Papo and his team were able to extract DNA from a small finger bone found in a Siberian cave, which led to the identification of a new species of ancient humans they called Denisovans.

Weddell called it an “exciting discovery” that showed Neanderthals and Denisovans were sister groups that separated from each other about 600,000 years ago. Denisovan genes are found in up to 6 percent of modern humans in Asia and Southeast Asia, suggesting that interbreeding occurred there as well.

“By mixing with them after migrating from Africa, Homo sapiens picked up sequences that improved their chances of survival in their new environments,” Wedel said. For example, Tibetans and Denisovans share a gene that helps them adapt to higher altitudes.
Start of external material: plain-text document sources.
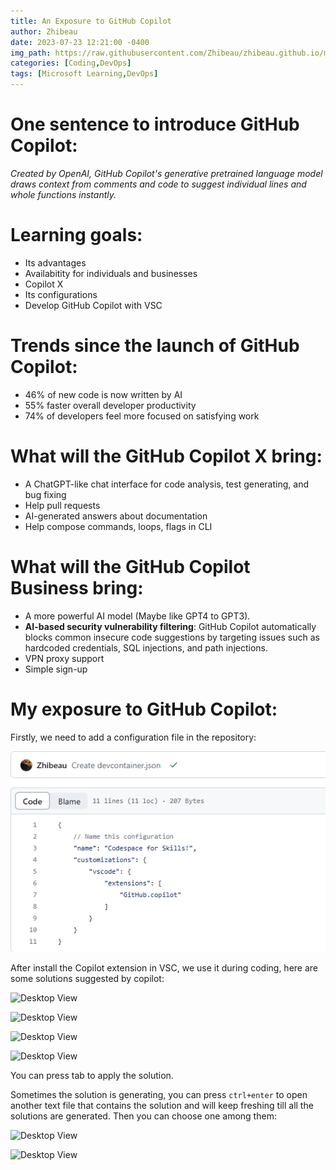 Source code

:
 ```yaml
---
title: An Exposure to GitHub Copilot
author: Zhibeau
date: 2023-07-23 12:21:00 -0400
img_path: https://raw.githubusercontent.com/Zhibeau/zhibeau.github.io/main/_posts/AEGC/
categories: [Coding,DevOps]
tags: [Microsoft Learning,DevOps]
---
```


# One sentence to introduce GitHub Copilot:
*Created by OpenAI, GitHub Copilot's generative pretrained language model draws context from comments and code to suggest individual lines and whole functions instantly.*

# Learning goals:
- Its advantages
- Availabitity for individuals and businesses
- Copilot X
- Its configurations
- Develop GitHub Copilot with VSC

# Trends since the launch of GitHub Copilot:
- 46% of new code is now written by AI
- 55% faster overall developer productivity
- 74% of developers feel more focused on satisfying work

# What will the GitHub Copilot X bring:
- A ChatGPT-like chat interface for code analysis, test generating, and bug fixing
- Help pull requests
- AI-generated answers about documentation
- Help compose commands, loops, flags in CLI

# What will the GitHub Copilot Business bring:
- A more powerful AI model (Maybe like GPT4 to GPT3).
- **AI-based security vulnerability filtering**: GitHub Copilot automatically blocks common insecure code suggestions by targeting issues such as hardcoded credentials, SQL injections, and path injections.
- VPN proxy support
- Simple sign-up

# My exposure to GitHub Copilot:
Firstly, we need to add a configuration file in the repository:

![Desktop View](devjson.png)

After install the Copilot extension in VSC, we use it during coding, here are some solutions suggested by copilot:

![Desktop View](httprequestprompt.png)

![Desktop View](Prompt_mergesort.png)

![Desktop View](Prompt_factorial.png)

![Desktop View](Prompt_calculate2nums.png)

You can press tab to apply the solution.

Sometimes the solution is generating, you can press ```ctrl+enter``` to open another text file that contains the solution and will keep freshing till all the solutions are generated. Then you can choose one among them:

![Desktop View](generating_solutions.png)

![Desktop View](Complex_solution.png)
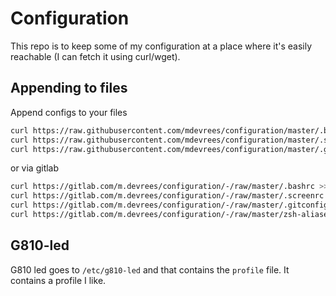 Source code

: # Configuration
This repo is to keep some of my configuration at a place where it's easily reachable (I can fetch it using curl/wget).
## Appending to files
Append configs to your files
```bash
curl https://raw.githubusercontent.com/mdevrees/configuration/master/.bashrc >> ~/.bashrc
curl https://raw.githubusercontent.com/mdevrees/configuration/master/.screenrc >> ~/.screenrc
curl https://raw.githubusercontent.com/mdevrees/configuration/master/.gitconfig >> ~/.gitconfig
```

or via gitlab
```bash
curl https://gitlab.com/m.devrees/configuration/-/raw/master/.bashrc >> ~/.bashrc
curl https://gitlab.com/m.devrees/configuration/-/raw/master/.screenrc >> ~/.screenrc
curl https://gitlab.com/m.devrees/configuration/-/raw/master/.gitconfig >> ~/.gitconfig
curl https://gitlab.com/m.devrees/configuration/-/raw/master/zsh-aliases/custom_aliases.zsh >> $ZSH_CUSTOM/

```
## G810-led
G810 led goes to `/etc/g810-led` and that contains the `profile` file. It contains a profile I like.

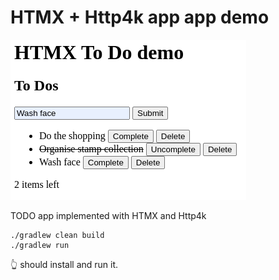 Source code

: # HTMX + Http4k app app demo

<img src="screengrab.png">

TODO app implemented with HTMX and Http4k

```shell
./gradlew clean build
./gradlew run
```
👆 should install and run it.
Babu said he was surprised to learn of his victory, and at first thought it was an elaborate joke by his teammates or a call about his summer home in Sweden.

“So I was having my last cup of tea to go and take my daughter to the nanny where she stayed for one night, and then I got this call from Sweden,” he said in an interview on the Nobel Prizes homepage. . I thought, ‘Oh, the lawn mower broke or something’ at the summer house.

The 2022 Nobel Prize in Physiology or Medicine is awarded to Swedish scientist Svante Pappo for his discoveries in human evolution.
The 2022 Nobel Prize in Physiology or Medicine is awarded to Swedish scientist Svante Pappo for his discoveries in human evolution. (AFP)

He also wondered what would have happened if Neanderthals survived another 40,000 years.

“Will we see worse racism against Neanderthals, because they were somewhat different from us? Or will we see our place in the living world in a completely different way when we have other forms of humans very similar to us but different.”

Babu, 67, has conducted his award-winning studies at the University of Munich and the Max Planck Institute. During the festivities that followed the press conference in Leipzig, his colleagues threw him into a pool. Paabo took it in good humor, splashing his feet and laughing.

Papo’s father, Sonny Bergstrom, won the Nobel Prize in Medicine in 1982, the eighth time the son or daughter of a Nobel laureate has won. In his book Neanderthals: In Search of the Lost Genome, Babu described himself as Bergstrom’s “secret extramarital son” – something he also briefly mentioned on Monday.

He said his father had a “great interest” in his work, but that his mother had more than encouraged him.

“The biggest influence in my life was definitely my mother, who I grew up with,” he said in an interview with Noble. “And in a sense, I’m a little sad that she can’t experience this day. She’s been kind of in the sciences, and she’s motivated and encouraged me a lot over the years.”